YOUR INSTRUCTIONS → Locate the line that contains "expose validate, validateAttribute" in the entries below, then repeat it and every following line through the line that contains "allow null to", exactly, and no others.

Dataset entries
-----

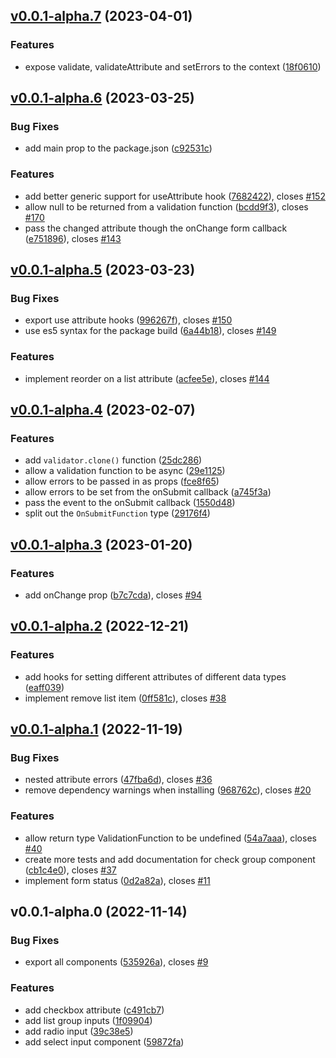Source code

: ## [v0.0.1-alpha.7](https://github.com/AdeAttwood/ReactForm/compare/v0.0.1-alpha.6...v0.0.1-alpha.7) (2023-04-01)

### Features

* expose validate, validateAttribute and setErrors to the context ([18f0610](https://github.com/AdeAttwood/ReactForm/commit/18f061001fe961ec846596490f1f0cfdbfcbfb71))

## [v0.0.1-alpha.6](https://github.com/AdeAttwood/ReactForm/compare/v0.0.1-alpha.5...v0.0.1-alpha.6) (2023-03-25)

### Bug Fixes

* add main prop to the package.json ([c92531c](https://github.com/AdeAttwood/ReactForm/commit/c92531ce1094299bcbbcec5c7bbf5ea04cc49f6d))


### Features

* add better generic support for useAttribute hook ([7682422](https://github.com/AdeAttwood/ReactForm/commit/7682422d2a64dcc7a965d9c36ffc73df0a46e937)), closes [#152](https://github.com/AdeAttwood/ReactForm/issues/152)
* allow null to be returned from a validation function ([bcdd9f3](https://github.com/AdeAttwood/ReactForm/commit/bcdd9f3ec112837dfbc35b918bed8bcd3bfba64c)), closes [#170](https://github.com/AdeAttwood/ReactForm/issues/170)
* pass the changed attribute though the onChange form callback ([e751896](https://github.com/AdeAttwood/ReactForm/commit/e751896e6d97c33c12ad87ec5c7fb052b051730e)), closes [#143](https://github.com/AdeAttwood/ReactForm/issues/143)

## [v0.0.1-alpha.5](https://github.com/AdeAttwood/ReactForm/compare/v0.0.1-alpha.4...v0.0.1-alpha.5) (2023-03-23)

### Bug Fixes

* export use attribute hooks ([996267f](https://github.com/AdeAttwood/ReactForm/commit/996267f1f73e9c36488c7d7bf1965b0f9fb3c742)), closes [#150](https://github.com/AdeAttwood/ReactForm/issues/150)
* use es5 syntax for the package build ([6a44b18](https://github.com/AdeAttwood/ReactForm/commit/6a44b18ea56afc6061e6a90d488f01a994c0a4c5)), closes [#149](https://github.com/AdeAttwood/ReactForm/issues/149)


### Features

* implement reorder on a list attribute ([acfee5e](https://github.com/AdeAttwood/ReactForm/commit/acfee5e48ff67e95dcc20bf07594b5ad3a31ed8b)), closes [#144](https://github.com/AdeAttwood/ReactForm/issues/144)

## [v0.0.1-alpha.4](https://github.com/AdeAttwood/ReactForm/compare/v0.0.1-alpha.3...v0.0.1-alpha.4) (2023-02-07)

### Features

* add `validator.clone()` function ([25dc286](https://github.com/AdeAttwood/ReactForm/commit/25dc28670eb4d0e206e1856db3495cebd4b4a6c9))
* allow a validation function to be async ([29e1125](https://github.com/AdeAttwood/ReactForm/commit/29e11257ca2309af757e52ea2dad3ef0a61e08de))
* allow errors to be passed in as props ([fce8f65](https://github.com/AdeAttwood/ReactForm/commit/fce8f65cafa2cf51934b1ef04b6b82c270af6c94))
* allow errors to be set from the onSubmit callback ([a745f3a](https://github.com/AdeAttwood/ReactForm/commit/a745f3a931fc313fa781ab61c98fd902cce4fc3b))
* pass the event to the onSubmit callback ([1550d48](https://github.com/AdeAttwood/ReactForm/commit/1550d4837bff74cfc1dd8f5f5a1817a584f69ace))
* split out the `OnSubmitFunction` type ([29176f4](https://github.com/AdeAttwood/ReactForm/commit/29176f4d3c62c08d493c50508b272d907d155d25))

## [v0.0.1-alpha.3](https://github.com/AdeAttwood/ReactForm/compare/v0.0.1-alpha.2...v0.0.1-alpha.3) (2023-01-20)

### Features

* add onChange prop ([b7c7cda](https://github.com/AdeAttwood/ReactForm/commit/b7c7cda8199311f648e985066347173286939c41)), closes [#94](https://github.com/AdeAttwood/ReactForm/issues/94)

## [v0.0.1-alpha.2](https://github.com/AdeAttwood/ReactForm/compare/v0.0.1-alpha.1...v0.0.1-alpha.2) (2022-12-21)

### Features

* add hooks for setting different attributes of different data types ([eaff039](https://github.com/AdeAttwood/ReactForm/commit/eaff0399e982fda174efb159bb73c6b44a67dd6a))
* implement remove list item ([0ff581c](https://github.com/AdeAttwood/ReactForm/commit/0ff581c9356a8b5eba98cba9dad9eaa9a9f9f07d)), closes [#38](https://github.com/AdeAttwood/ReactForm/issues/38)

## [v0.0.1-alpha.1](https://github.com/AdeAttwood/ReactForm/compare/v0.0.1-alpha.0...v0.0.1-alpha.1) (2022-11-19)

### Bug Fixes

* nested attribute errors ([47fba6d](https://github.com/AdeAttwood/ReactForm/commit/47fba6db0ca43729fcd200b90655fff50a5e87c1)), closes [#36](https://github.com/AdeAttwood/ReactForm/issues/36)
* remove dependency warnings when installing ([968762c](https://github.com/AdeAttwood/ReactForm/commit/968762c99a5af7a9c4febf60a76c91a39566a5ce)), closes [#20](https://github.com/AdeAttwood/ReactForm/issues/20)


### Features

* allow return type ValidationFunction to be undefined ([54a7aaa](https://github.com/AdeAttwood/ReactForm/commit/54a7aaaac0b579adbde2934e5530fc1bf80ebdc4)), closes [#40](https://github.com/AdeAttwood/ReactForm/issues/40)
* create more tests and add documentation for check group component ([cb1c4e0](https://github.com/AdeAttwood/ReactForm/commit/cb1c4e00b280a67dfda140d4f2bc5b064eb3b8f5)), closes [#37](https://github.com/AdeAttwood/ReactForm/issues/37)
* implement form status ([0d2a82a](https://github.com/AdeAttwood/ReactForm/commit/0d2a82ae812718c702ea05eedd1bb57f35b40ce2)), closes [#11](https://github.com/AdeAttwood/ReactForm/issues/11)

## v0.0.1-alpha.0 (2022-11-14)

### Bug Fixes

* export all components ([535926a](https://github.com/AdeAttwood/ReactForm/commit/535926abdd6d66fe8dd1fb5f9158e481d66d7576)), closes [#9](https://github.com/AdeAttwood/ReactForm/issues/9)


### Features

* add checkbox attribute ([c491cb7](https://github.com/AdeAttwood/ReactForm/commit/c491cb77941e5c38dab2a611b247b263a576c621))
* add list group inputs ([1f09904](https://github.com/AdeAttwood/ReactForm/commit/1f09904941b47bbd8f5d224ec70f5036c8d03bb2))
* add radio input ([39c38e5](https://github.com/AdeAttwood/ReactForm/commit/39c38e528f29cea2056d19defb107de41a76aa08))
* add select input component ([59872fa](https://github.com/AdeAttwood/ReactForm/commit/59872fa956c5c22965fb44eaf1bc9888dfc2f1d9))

-----

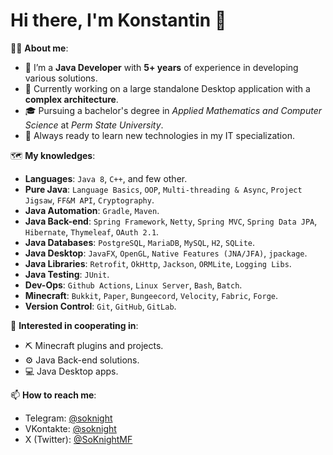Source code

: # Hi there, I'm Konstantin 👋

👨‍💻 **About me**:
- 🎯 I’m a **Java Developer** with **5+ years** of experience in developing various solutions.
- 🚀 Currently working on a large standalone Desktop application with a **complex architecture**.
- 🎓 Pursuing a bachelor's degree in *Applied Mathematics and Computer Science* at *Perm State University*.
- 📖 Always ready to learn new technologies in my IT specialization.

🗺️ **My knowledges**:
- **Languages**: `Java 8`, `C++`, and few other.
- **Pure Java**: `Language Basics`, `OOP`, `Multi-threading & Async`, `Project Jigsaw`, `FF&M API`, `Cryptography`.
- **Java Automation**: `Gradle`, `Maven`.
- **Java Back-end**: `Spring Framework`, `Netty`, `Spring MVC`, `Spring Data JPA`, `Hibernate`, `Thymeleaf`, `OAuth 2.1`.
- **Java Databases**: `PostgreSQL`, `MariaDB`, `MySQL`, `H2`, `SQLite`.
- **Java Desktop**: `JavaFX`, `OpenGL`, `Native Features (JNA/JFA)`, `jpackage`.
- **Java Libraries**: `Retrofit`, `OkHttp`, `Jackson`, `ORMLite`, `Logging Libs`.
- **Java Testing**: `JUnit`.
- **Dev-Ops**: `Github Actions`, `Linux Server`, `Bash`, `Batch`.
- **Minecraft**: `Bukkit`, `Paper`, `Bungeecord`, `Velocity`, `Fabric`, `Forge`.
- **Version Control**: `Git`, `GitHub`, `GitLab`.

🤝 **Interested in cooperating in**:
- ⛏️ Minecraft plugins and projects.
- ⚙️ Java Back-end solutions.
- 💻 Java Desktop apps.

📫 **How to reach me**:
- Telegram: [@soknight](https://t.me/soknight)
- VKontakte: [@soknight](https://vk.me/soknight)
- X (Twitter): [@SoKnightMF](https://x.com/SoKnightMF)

-----

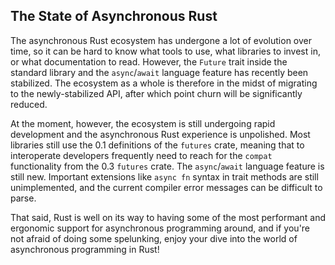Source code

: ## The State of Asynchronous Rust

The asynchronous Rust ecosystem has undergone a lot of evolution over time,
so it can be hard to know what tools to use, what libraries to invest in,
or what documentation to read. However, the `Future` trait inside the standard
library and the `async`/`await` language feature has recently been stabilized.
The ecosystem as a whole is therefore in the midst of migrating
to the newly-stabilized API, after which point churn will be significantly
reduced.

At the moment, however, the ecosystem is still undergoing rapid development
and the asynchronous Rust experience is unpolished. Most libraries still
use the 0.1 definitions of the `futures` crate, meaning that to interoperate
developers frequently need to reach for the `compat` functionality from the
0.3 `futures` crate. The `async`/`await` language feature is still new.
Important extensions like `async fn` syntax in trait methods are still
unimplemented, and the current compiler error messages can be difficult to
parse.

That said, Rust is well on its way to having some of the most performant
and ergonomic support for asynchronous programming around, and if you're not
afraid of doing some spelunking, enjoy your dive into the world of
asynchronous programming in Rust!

-----

PROBLEM SOLUTION →
* expose validate, validateAttribute and setErrors to the context ([18f0610](https://github.com/AdeAttwood/ReactForm/commit/18f061001fe961ec846596490f1f0cfdbfcbfb71))

## [v0.0.1-alpha.6](https://github.com/AdeAttwood/ReactForm/compare/v0.0.1-alpha.5...v0.0.1-alpha.6) (2023-03-25)

### Bug Fixes

* add main prop to the package.json ([c92531c](https://github.com/AdeAttwood/ReactForm/commit/c92531ce1094299bcbbcec5c7bbf5ea04cc49f6d))


### Features

* add better generic support for useAttribute hook ([7682422](https://github.com/AdeAttwood/ReactForm/commit/7682422d2a64dcc7a965d9c36ffc73df0a46e937)), closes [#152](https://github.com/AdeAttwood/ReactForm/issues/152)
* allow null to be returned from a validation function ([bcdd9f3](https://github.com/AdeAttwood/ReactForm/commit/bcdd9f3ec112837dfbc35b918bed8bcd3bfba64c)), closes [#170](https://github.com/AdeAttwood/ReactForm/issues/170)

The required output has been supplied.